05 February 2020 - Post by:Jason Rix
A couple of recent cases have looked at the vexed questions of contractual discretion and good faith. In both, the arguments have been unsuccessful (thankfully, given the facts). But the appetite for raising these arguments does not seem to have abated.
In Morley v RBS, a property developer defaulted on a loan and claimed damages from the bank, essentially, for not realising enough money from the security it held.
Morley argued (rather bravely) that the loan was a “relational” contract à la Yam Seng and so subject to a duty of good faith which the bank had breached by, variously: manufacturing a dispute and imposing default interest; obtaining a valuation to force a breach of a covenant; threatening to impose a pre-pack sale; and refusing to accept an offer of a buyout in a timely manner. Morley also claimed (much less controversially) that the power to obtain a valuation was one that could not be used to “vex … maliciously” (see PAG v RBS).
Mercifully, the court rejected the idea that the loan was a “relational” contract of any kind. The right to call in the loan was a contractual right and not a discretion. There were only two relevant contractual discretions: the bank’s power to obtain a revaluation of the charged assets; and its power to charge a default interest rate. These had been exercised for purposes rationally connected to the bank’s commercial interests and not so as to vex Morley maliciously.
In TAQA v Rockrose, TAQA sought to terminate the appointment of Rockrose as operator under joint operating agreements concerning oil and gas blocks in the North Sea.
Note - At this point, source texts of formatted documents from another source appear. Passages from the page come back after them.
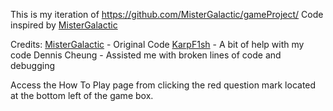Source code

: This is my iteration of https://github.com/MisterGalactic/gameProject/
Code inspired by [MisterGalactic](https://github.com/MisterGalactic)

Credits:
[MisterGalactic](https://github.com/MisterGalactic/) - Original Code
[KarpF1sh](https://github.com/KarpF1sh) - A bit of help with my code
Dennis Cheung - Assisted me with broken lines of code and debugging

Access the How To Play page from clicking the red question mark located at the bottom left of the game box.
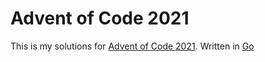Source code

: # Advent of Code 2021

This is my solutions for [Advent of Code 2021](https://adventofcode.com/2021/). Written in [Go](https://go.dev)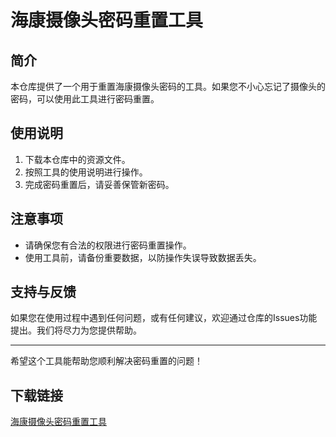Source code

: # 海康摄像头密码重置工具

## 简介
本仓库提供了一个用于重置海康摄像头密码的工具。如果您不小心忘记了摄像头的密码，可以使用此工具进行密码重置。

## 使用说明
1. 下载本仓库中的资源文件。
2. 按照工具的使用说明进行操作。
3. 完成密码重置后，请妥善保管新密码。

## 注意事项
- 请确保您有合法的权限进行密码重置操作。
- 使用工具前，请备份重要数据，以防操作失误导致数据丢失。

## 支持与反馈
如果您在使用过程中遇到任何问题，或有任何建议，欢迎通过仓库的Issues功能提出。我们将尽力为您提供帮助。

---

希望这个工具能帮助您顺利解决密码重置的问题！

## 下载链接

[海康摄像头密码重置工具](https://pan.quark.cn/s/6d3e791caafe)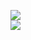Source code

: [![](https://img.shields.io/badge/Made%20With-Github%20Spray-lightgrey.svg?style=for-the-badge&logo=github)](https://github.com/Annihil/github-spray#9994)  
[![](https://i.imgur.com/2DrTn0Z.gif)](https://github.com/Annihil/github-spray)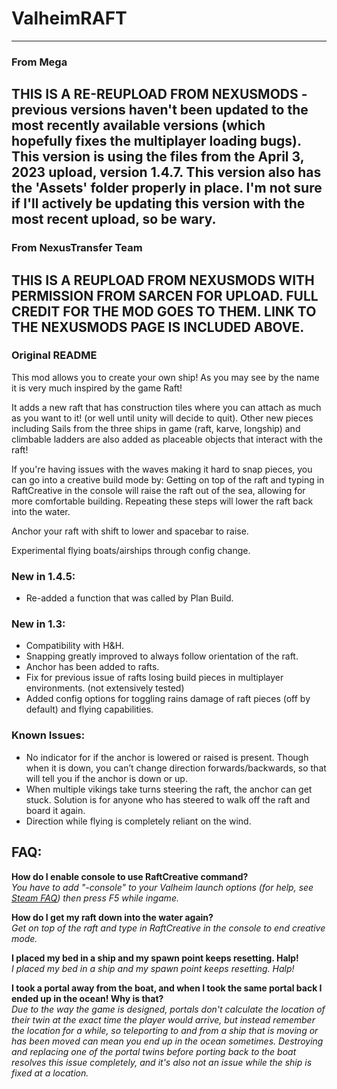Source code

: # ValheimRAFT

-----
### From Mega
THIS IS A RE-REUPLOAD FROM NEXUSMODS - previous versions haven't been updated to the most recently available versions (which hopefully fixes the multiplayer loading bugs).
This version is using the files from the April 3, 2023 upload, version 1.4.7. This version also has the 'Assets' folder properly in place.
I'm not sure if I'll actively be updating this version with the most recent upload, so be wary.
-----
### From NexusTransfer Team
THIS IS A REUPLOAD FROM NEXUSMODS WITH PERMISSION FROM SARCEN FOR UPLOAD. FULL CREDIT FOR THE MOD GOES TO THEM. LINK TO THE NEXUSMODS PAGE IS INCLUDED ABOVE.
-----
### Original README

This mod allows you to create your own ship! As you may see by the name it is very much inspired by the game Raft!

It adds a new raft that has construction tiles where you can attach as much as you want to it! (or well until unity will decide to quit).
Other new pieces including Sails from the three ships in game (raft, karve, longship) and climbable ladders are also added as placeable objects that interact with the raft!

If you're having issues with the waves making it hard to snap pieces, you can go into a creative build mode by:
Getting on top of the raft and typing in RaftCreative in the console will raise the raft out of the sea, allowing for more comfortable building. Repeating these steps will lower the raft back into the water.

Anchor your raft with shift to lower and spacebar to raise.

Experimental flying boats/airships through config change.

### New in 1.4.5:

* Re-added a function that was called by Plan Build.

### New in 1.3:

* Compatibility with H&H.
* Snapping greatly improved to always follow orientation of the raft.
* Anchor has been added to rafts.
* Fix for previous issue of rafts losing build pieces in multiplayer environments. (not extensively tested)
* Added config options for toggling rains damage of raft pieces (off by default) and flying capabilities.

### Known Issues:

* No indicator for if the anchor is lowered or raised is present. Though when it is down, you can’t change direction forwards/backwards, so that will tell you if the anchor is down or up.
* When multiple vikings take turns steering the raft, the anchor can get stuck. Solution is for anyone who has steered to walk off the raft and board it again.
* Direction while flying is completely reliant on the wind.

## FAQ:

**How do I enable console to use RaftCreative command?**\
_You have to add "-console" to your Valheim launch options (for help, see [Steam FAQ﻿](https://help.steampowered.com/en/faqs/view/7D01-D2DD-D75E-2955)) then press F5 while ingame._

**How do I get my raft down into the water again?**\
_Get on top of the raft and type in RaftCreative in the console to end creative mode._

**I placed my bed in a ship and my spawn point keeps resetting. Halp!**\
_I placed my bed in a ship and my spawn point keeps resetting. Halp!_

**I took a portal away from the boat, and when I took the same portal back I ended up in the ocean! Why is that?**\
_Due to the way the game is designed, portals don't calculate the location of their twin at the exact time the player would arrive, but instead remember the location for a while, so teleporting to and from a ship that is moving or has been moved can mean you end up in the ocean sometimes. Destroying and replacing one of the portal twins before porting back to the boat resolves this issue completely, and it's also not an issue while the ship is fixed at a location._

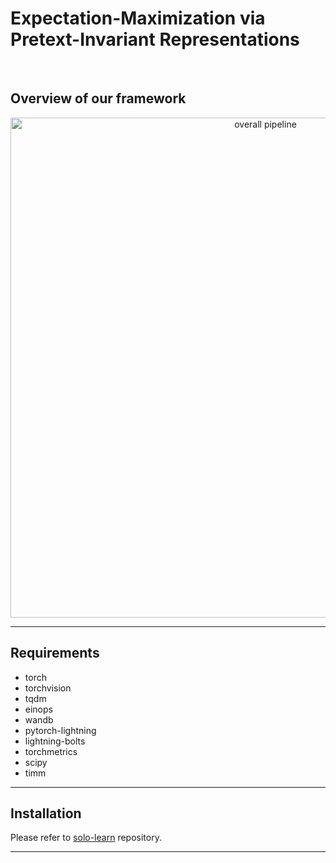 # Expectation-Maximization via Pretext-Invariant Representations<br>
<br>


## Overview of our framework
<p align="center">
    <img src="https://i.ibb.co/JKkg8Zv/arc-empir3.gif"  width="800" alt="overall pipeline">
<p>

---
## Requirements
* torch
* torchvision
* tqdm
* einops
* wandb
* pytorch-lightning
* lightning-bolts
* torchmetrics
* scipy
* timm
---

## Installation

Please refer to [solo-learn](https://github.com/vturrisi/solo-learn) repository.

---
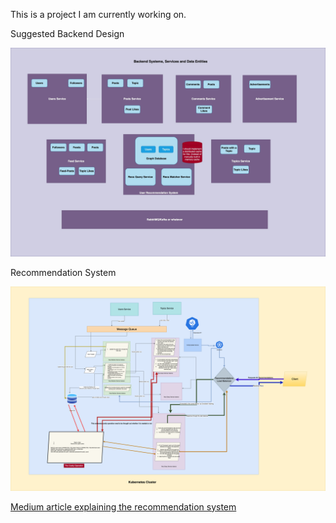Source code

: This is a project I am currently working on.

Suggested Backend Design

![Backend Architecture](https://github.com/DimuthuWeerathunga/social-network/blob/main/Backend%20Architecture%20v3.jpg?raw=true)


Recommendation System

![Recommendation System](https://github.com/DimuthuWeerathunga/social-network/blob/main/Recommendation%20System%20V2.png?raw=true)

[Medium article explaining the recommendation system](https://medium.com/@dimuthu_weerathunga/a-scalable-user-recommendation-system-without-ai-possibly-over-engineered-d86146f43a7b)
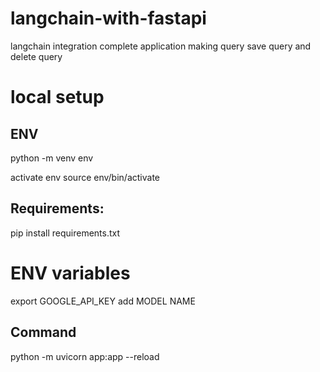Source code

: # langchain-with-fastapi
langchain integration complete application making query save query and delete query

# local setup
## ENV
python -m venv env 

activate env
source env/bin/activate

## Requirements:
pip install requirements.txt


# ENV variables
export GOOGLE_API_KEY
add MODEL NAME 


## Command
python -m uvicorn app:app --reload
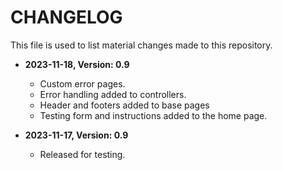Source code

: # CHANGELOG
This file is used to list material changes made to this repository.

- **2023-11-18, Version: 0.9**
    - Custom error pages.
    - Error handling added to controllers.
    - Header and footers added to base pages
    - Testing form and instructions added to the home page.  
  
- **2023-11-17, Version: 0.9**
  - Released for testing.

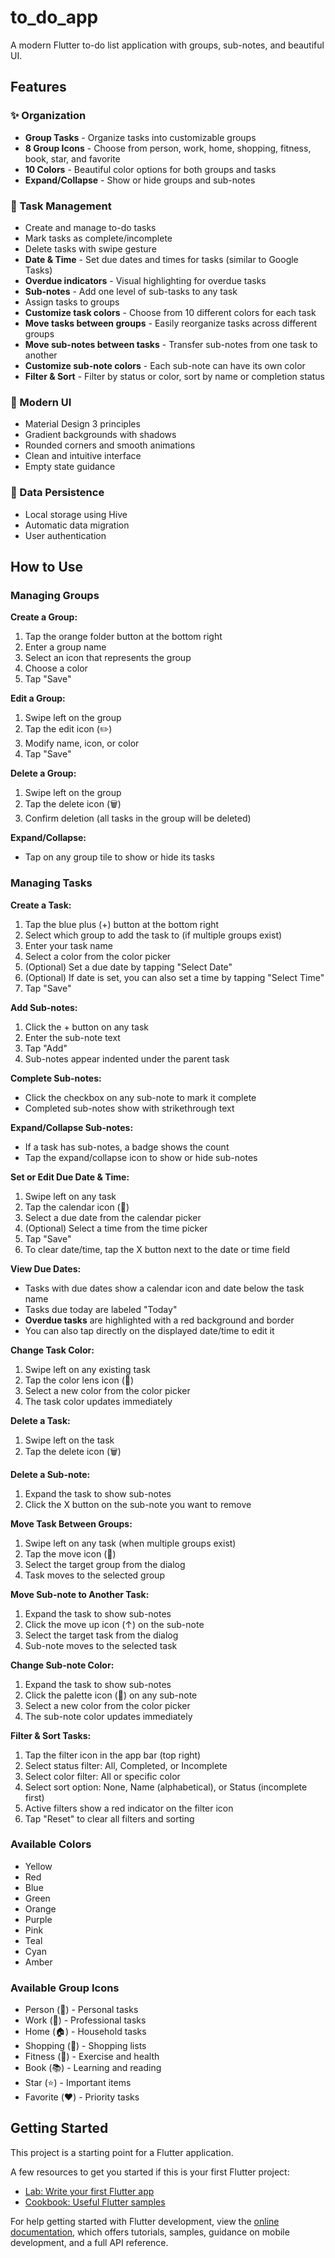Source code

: # to_do_app

A modern Flutter to-do list application with groups, sub-notes, and beautiful UI.

## Features

### ✨ Organization
- **Group Tasks** - Organize tasks into customizable groups
- **8 Group Icons** - Choose from person, work, home, shopping, fitness, book, star, and favorite
- **10 Colors** - Beautiful color options for both groups and tasks
- **Expand/Collapse** - Show or hide groups and sub-notes

### 📝 Task Management
- Create and manage to-do tasks
- Mark tasks as complete/incomplete
- Delete tasks with swipe gesture
- **Date & Time** - Set due dates and times for tasks (similar to Google Tasks)
- **Overdue indicators** - Visual highlighting for overdue tasks
- **Sub-notes** - Add one level of sub-tasks to any task
- Assign tasks to groups
- **Customize task colors** - Choose from 10 different colors for each task
- **Move tasks between groups** - Easily reorganize tasks across different groups
- **Move sub-notes between tasks** - Transfer sub-notes from one task to another
- **Customize sub-note colors** - Each sub-note can have its own color
- **Filter & Sort** - Filter by status or color, sort by name or completion status

### 🎨 Modern UI
- Material Design 3 principles
- Gradient backgrounds with shadows
- Rounded corners and smooth animations
- Clean and intuitive interface
- Empty state guidance

### 💾 Data Persistence
- Local storage using Hive
- Automatic data migration
- User authentication

## How to Use

### Managing Groups
**Create a Group:**
1. Tap the orange folder button at the bottom right
2. Enter a group name
3. Select an icon that represents the group
4. Choose a color
5. Tap "Save"

**Edit a Group:**
1. Swipe left on the group
2. Tap the edit icon (✏️)
3. Modify name, icon, or color
4. Tap "Save"

**Delete a Group:**
1. Swipe left on the group
2. Tap the delete icon (🗑️)
3. Confirm deletion (all tasks in the group will be deleted)

**Expand/Collapse:**
- Tap on any group tile to show or hide its tasks

### Managing Tasks
**Create a Task:**
1. Tap the blue plus (+) button at the bottom right
2. Select which group to add the task to (if multiple groups exist)
3. Enter your task name
4. Select a color from the color picker
5. (Optional) Set a due date by tapping "Select Date"
6. (Optional) If date is set, you can also set a time by tapping "Select Time"
7. Tap "Save"

**Add Sub-notes:**
1. Click the + button on any task
2. Enter the sub-note text
3. Tap "Add"
4. Sub-notes appear indented under the parent task

**Complete Sub-notes:**
- Click the checkbox on any sub-note to mark it complete
- Completed sub-notes show with strikethrough text

**Expand/Collapse Sub-notes:**
- If a task has sub-notes, a badge shows the count
- Tap the expand/collapse icon to show or hide sub-notes

**Set or Edit Due Date & Time:**
1. Swipe left on any task
2. Tap the calendar icon (📅)
3. Select a due date from the calendar picker
4. (Optional) Select a time from the time picker
5. Tap "Save"
6. To clear date/time, tap the X button next to the date or time field

**View Due Dates:**
- Tasks with due dates show a calendar icon and date below the task name
- Tasks due today are labeled "Today"
- **Overdue tasks** are highlighted with a red background and border
- You can also tap directly on the displayed date/time to edit it

**Change Task Color:**
1. Swipe left on any existing task
2. Tap the color lens icon (🎨)
3. Select a new color from the color picker
4. The task color updates immediately

**Delete a Task:**
1. Swipe left on the task
2. Tap the delete icon (🗑️)

**Delete a Sub-note:**
1. Expand the task to show sub-notes
2. Click the X button on the sub-note you want to remove

**Move Task Between Groups:**
1. Swipe left on any task (when multiple groups exist)
2. Tap the move icon (📁)
3. Select the target group from the dialog
4. Task moves to the selected group

**Move Sub-note to Another Task:**
1. Expand the task to show sub-notes
2. Click the move up icon (↑) on the sub-note
3. Select the target task from the dialog
4. Sub-note moves to the selected task

**Change Sub-note Color:**
1. Expand the task to show sub-notes
2. Click the palette icon (🎨) on any sub-note
3. Select a new color from the color picker
4. The sub-note color updates immediately

**Filter & Sort Tasks:**
1. Tap the filter icon in the app bar (top right)
2. Select status filter: All, Completed, or Incomplete
3. Select color filter: All or specific color
4. Select sort option: None, Name (alphabetical), or Status (incomplete first)
5. Active filters show a red indicator on the filter icon
6. Tap "Reset" to clear all filters and sorting

### Available Colors
- Yellow
- Red
- Blue
- Green
- Orange
- Purple
- Pink
- Teal
- Cyan
- Amber

### Available Group Icons
- Person (👤) - Personal tasks
- Work (💼) - Professional tasks
- Home (🏠) - Household tasks
- Shopping (🛒) - Shopping lists
- Fitness (💪) - Exercise and health
- Book (📚) - Learning and reading
- Star (⭐) - Important items
- Favorite (❤️) - Priority tasks

## Getting Started

This project is a starting point for a Flutter application.

A few resources to get you started if this is your first Flutter project:

- [Lab: Write your first Flutter app](https://docs.flutter.dev/get-started/codelab)
- [Cookbook: Useful Flutter samples](https://docs.flutter.dev/cookbook)

For help getting started with Flutter development, view the
[online documentation](https://docs.flutter.dev/), which offers tutorials,
samples, guidance on mobile development, and a full API reference.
Rockrose argued that the termination of appointment provisions were: contractual discretions subject to an implied term that their exercise be limited by concepts of honesty, good faith, and genuineness, and the need for the absence of arbitrariness, capriciousness, perversity and irrationality (see Socimer) and/or – alleged to be of similar effect – subject to good faith obligations à la Yam Seng.
The court first looked at the provisions in question and held that they were intended to be unqualified – both on the basis of the language used and by comparison to language deployed elsewhere, for example, where the use of the word “if” clearly qualified the relevant provision.
While accepting that the law in relation to contractual discretions is developing, the court listed a series of authorities which consistently held that unqualified termination provisions take effect in accordance with their terms.
The court acknowledged that the joint operating agreements may be relational, but that did not mean that it was necessary to imply an obligation to act in good faith when exercising an unqualified right to terminate an appointment.
Finally, even if the arguments about implied terms had succeeded, the court held that they would not have been breached on the facts since the termination was founded on financial and operational risks that were subjectively but genuinely perceived.